By early 2002, the group is recording their fourth album 3D, with Tionne and Chilli adjusting to motherhood and Lisa contributing raps to several songs before heading to Honduras. On April 25, a devastated Tionne and Chilli learn that Lisa has perished in a car accident in La Ceiba, Honduras, while filming her documentary.

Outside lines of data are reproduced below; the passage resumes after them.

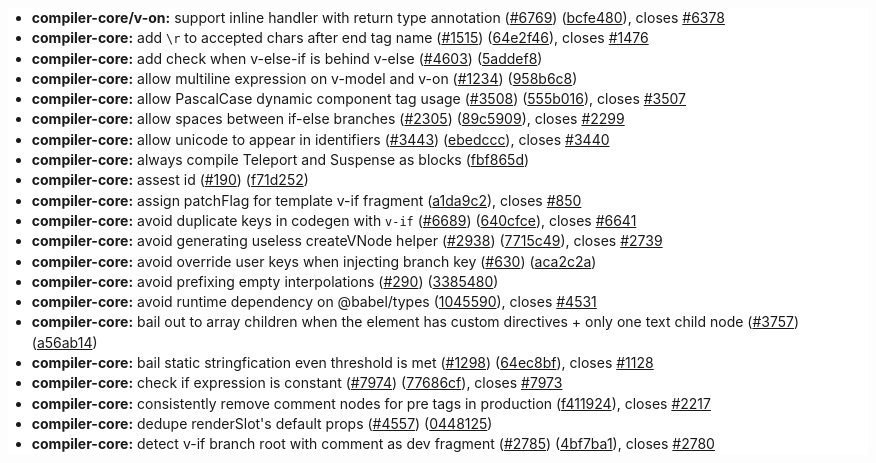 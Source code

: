 * **compiler-core/v-on:** support inline handler with return type annotation ([#6769](https://github.com/dqhieuu/vuejs-core/issues/6769)) ([bcfe480](https://github.com/dqhieuu/vuejs-core/commit/bcfe480d75d822111c0d3e5fcbc7e10e073d53dc)), closes [#6378](https://github.com/dqhieuu/vuejs-core/issues/6378)
* **compiler-core:** add `\r` to accepted chars after end tag name ([#1515](https://github.com/dqhieuu/vuejs-core/issues/1515)) ([64e2f46](https://github.com/dqhieuu/vuejs-core/commit/64e2f4643602c5980361e66674141e61ba60ef70)), closes [#1476](https://github.com/dqhieuu/vuejs-core/issues/1476)
* **compiler-core:** add check when v-else-if is behind v-else ([#4603](https://github.com/dqhieuu/vuejs-core/issues/4603)) ([5addef8](https://github.com/dqhieuu/vuejs-core/commit/5addef8ecdee58e630e4e80befc28bfef43b6b2d))
* **compiler-core:** allow multiline expression on v-model and v-on ([#1234](https://github.com/dqhieuu/vuejs-core/issues/1234)) ([958b6c8](https://github.com/dqhieuu/vuejs-core/commit/958b6c80cf2e07ef6e829b5b5d698fd61c25b91f))
* **compiler-core:** allow PascalCase dynamic component tag usage ([#3508](https://github.com/dqhieuu/vuejs-core/issues/3508)) ([555b016](https://github.com/dqhieuu/vuejs-core/commit/555b016dcb3b347a1d8b3d14df74c175115adb0b)), closes [#3507](https://github.com/dqhieuu/vuejs-core/issues/3507)
* **compiler-core:** allow spaces between if-else branches ([#2305](https://github.com/dqhieuu/vuejs-core/issues/2305)) ([89c5909](https://github.com/dqhieuu/vuejs-core/commit/89c5909a6f063dddcdf61650a6ed08f8be138521)), closes [#2299](https://github.com/dqhieuu/vuejs-core/issues/2299)
* **compiler-core:** allow unicode to appear in identifiers ([#3443](https://github.com/dqhieuu/vuejs-core/issues/3443)) ([ebedccc](https://github.com/dqhieuu/vuejs-core/commit/ebedcccdc04d8cda40f7a3b69354acfdda265c74)), closes [#3440](https://github.com/dqhieuu/vuejs-core/issues/3440)
* **compiler-core:** always compile Teleport and Suspense as blocks ([fbf865d](https://github.com/dqhieuu/vuejs-core/commit/fbf865d9d4744a0233db1ed6e5543b8f3ef51e8d))
* **compiler-core:** assest id ([#190](https://github.com/dqhieuu/vuejs-core/issues/190)) ([f71d252](https://github.com/dqhieuu/vuejs-core/commit/f71d252ffe37bf719b931b955d33a5ba57fae7e0))
* **compiler-core:** assign patchFlag for template v-if fragment ([a1da9c2](https://github.com/dqhieuu/vuejs-core/commit/a1da9c28a0a7030124b1deb9369685760c67be47)), closes [#850](https://github.com/dqhieuu/vuejs-core/issues/850)
* **compiler-core:** avoid duplicate keys in codegen with `v-if` ([#6689](https://github.com/dqhieuu/vuejs-core/issues/6689)) ([640cfce](https://github.com/dqhieuu/vuejs-core/commit/640cfce4ff808fdfc419058f39a2ff4874a25899)), closes [#6641](https://github.com/dqhieuu/vuejs-core/issues/6641)
* **compiler-core:** avoid generating useless createVNode helper ([#2938](https://github.com/dqhieuu/vuejs-core/issues/2938)) ([7715c49](https://github.com/dqhieuu/vuejs-core/commit/7715c49af92f5db0e4eef52d983850c08439d87c)), closes [#2739](https://github.com/dqhieuu/vuejs-core/issues/2739)
* **compiler-core:** avoid override user keys when injecting branch key ([#630](https://github.com/dqhieuu/vuejs-core/issues/630)) ([aca2c2a](https://github.com/dqhieuu/vuejs-core/commit/aca2c2a81e2793befce516378a02afd1e4da3d3d))
* **compiler-core:** avoid prefixing empty interpolations ([#290](https://github.com/dqhieuu/vuejs-core/issues/290)) ([3385480](https://github.com/dqhieuu/vuejs-core/commit/3385480ba7a0c1afd12c285b75d6ccc086412dcd))
* **compiler-core:** avoid runtime dependency on @babel/types ([1045590](https://github.com/dqhieuu/vuejs-core/commit/1045590d4bbaf4a2b05311f11b22a0b3d22cf609)), closes [#4531](https://github.com/dqhieuu/vuejs-core/issues/4531)
* **compiler-core:** bail out to array children when the element has custom directives + only one text child node ([#3757](https://github.com/dqhieuu/vuejs-core/issues/3757)) ([a56ab14](https://github.com/dqhieuu/vuejs-core/commit/a56ab148fd1f2702e699d31cdc854800c8283fde))
* **compiler-core:** bail static stringfication even threshold is met ([#1298](https://github.com/dqhieuu/vuejs-core/issues/1298)) ([64ec8bf](https://github.com/dqhieuu/vuejs-core/commit/64ec8bfb54b97036d9cde765d923443ec8bc02b9)), closes [#1128](https://github.com/dqhieuu/vuejs-core/issues/1128)
* **compiler-core:** check if expression is constant ([#7974](https://github.com/dqhieuu/vuejs-core/issues/7974)) ([77686cf](https://github.com/dqhieuu/vuejs-core/commit/77686cf4765e7e345bef364c0b03739e3c2da91d)), closes [#7973](https://github.com/dqhieuu/vuejs-core/issues/7973)
* **compiler-core:** consistently remove comment nodes for pre tags in production ([f411924](https://github.com/dqhieuu/vuejs-core/commit/f4119249f2d3f394469028ad9664f61830540ff9)), closes [#2217](https://github.com/dqhieuu/vuejs-core/issues/2217)
* **compiler-core:** dedupe renderSlot's default props ([#4557](https://github.com/dqhieuu/vuejs-core/issues/4557)) ([0448125](https://github.com/dqhieuu/vuejs-core/commit/044812525feef125c3a1a8de57bd7d67fb8f3cab))
* **compiler-core:** detect v-if branch root with comment as dev fragment ([#2785](https://github.com/dqhieuu/vuejs-core/issues/2785)) ([4bf7ba1](https://github.com/dqhieuu/vuejs-core/commit/4bf7ba19bf6b1a6c242090d512c91e1bf8c7c8cc)), closes [#2780](https://github.com/dqhieuu/vuejs-core/issues/2780)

The duo vow to stay together despite the tragedy, and 10 years later, they reunite in the studio to record their next album.

==Critical reception==
On Metacritic, CrazySexyCool: The TLC Story has a score of 57 based on 6 critics’ reviews.

Jon Caramanica of The New York Times wrote, “Director Charles Stone III (Drumline') does an admirable job remaking old music videos almost note for note and synthesizing faux vintage footage of varying types into a visually dynamic whole,” but said the film gives disproportionate time to the group's financial squabbles with their record label and not enough time to their accomplishments and accolades.

In a positive review, Brian Lowry of Variety write, “Few stories are more fraught with cliches than the rising actor/musician unprepared for the dizzying view from the top, but the project meshes neatly with VH1’s urban appeal.” He added, “the story and central players are intriguing enough that the combination of music and melodrama pretty well speaks for itself, without requiring much embellishment.”

Willa Paskin of Slate said while the film is “not a particularly well-constructed biopic, hopping from moment to moment like moviemaking was just a matter of checking scenes off a list…it does everything that Tionne 'T-Boz' Watkins and Rozonda 'Chilli' Thomas, the two surviving members of TLC, could ask for: It will absolutely convince you that TLC was amazing.” Paskin added “the movie nails TLC’s particular infectious, rambunctious spirit, their defining characteristic since they burst onto the scene in the early ’90s”, and that ”the three actresses playing TLC, who all bring more to the parts than just looking like them, nail [their] montage scenes and their vibe of deep, silly friendship.”